→ The problem: List every line in this data where the string "selectedDate" occurs.

[Dataset entries]
--------------------

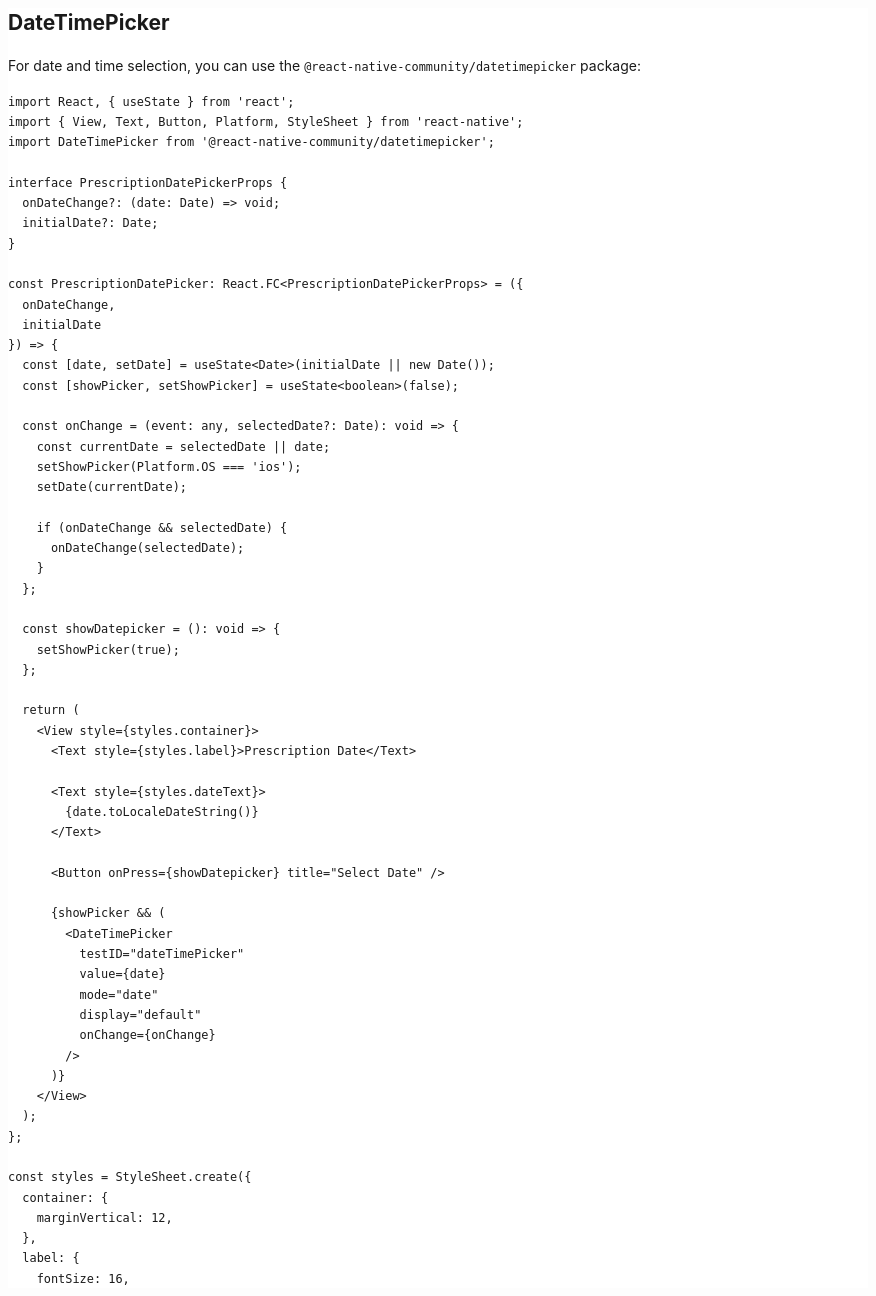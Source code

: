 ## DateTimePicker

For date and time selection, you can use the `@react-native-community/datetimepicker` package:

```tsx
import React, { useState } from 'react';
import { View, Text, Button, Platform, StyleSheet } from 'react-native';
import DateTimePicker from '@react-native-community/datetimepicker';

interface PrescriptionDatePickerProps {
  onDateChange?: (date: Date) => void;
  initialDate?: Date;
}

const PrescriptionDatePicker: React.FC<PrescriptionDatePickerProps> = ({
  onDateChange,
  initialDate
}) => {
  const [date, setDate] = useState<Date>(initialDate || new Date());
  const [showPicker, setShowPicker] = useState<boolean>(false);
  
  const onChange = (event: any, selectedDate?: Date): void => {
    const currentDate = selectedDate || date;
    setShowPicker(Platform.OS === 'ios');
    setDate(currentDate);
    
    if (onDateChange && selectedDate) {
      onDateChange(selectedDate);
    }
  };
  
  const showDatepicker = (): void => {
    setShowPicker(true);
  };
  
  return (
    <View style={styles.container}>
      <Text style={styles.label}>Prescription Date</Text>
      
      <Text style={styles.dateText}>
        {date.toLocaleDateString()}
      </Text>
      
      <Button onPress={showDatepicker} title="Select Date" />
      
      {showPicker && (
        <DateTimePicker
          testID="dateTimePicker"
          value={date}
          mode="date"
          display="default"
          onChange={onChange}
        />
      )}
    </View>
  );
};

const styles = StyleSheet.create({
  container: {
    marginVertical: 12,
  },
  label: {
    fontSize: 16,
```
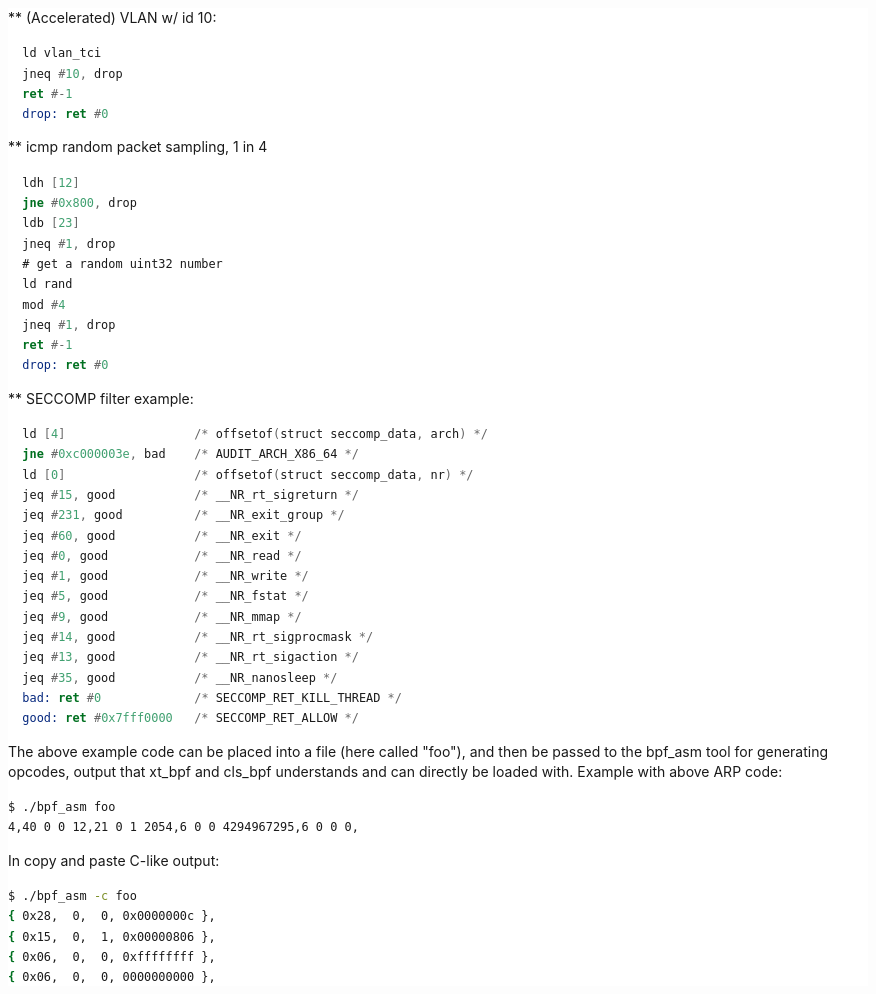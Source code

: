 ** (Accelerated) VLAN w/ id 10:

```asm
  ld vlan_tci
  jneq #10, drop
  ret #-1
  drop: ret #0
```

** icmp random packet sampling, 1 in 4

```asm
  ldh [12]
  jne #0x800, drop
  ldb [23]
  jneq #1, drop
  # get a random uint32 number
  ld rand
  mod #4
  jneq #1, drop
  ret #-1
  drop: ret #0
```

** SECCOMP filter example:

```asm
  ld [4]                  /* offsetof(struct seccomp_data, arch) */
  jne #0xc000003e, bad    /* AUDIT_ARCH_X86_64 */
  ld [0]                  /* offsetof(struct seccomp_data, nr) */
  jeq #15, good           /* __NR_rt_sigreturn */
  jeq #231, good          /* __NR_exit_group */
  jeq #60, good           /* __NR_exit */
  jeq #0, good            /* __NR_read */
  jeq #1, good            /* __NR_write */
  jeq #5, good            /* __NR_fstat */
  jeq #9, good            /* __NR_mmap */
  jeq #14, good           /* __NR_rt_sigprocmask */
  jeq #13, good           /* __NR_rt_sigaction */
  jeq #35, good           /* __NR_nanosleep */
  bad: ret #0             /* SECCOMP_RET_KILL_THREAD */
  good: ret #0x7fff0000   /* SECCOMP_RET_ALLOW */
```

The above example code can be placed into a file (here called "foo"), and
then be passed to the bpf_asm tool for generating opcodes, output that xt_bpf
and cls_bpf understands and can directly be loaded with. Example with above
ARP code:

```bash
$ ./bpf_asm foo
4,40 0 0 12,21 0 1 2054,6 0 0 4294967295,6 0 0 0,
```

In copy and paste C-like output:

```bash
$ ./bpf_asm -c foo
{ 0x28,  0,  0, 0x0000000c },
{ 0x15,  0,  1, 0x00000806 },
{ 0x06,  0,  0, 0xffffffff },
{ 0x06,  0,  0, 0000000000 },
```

--------------------

→ Result for this task:
  const onChange = (event: any, selectedDate?: Date): void => {
    const currentDate = selectedDate || date;
    if (onDateChange && selectedDate) {
      onDateChange(selectedDate);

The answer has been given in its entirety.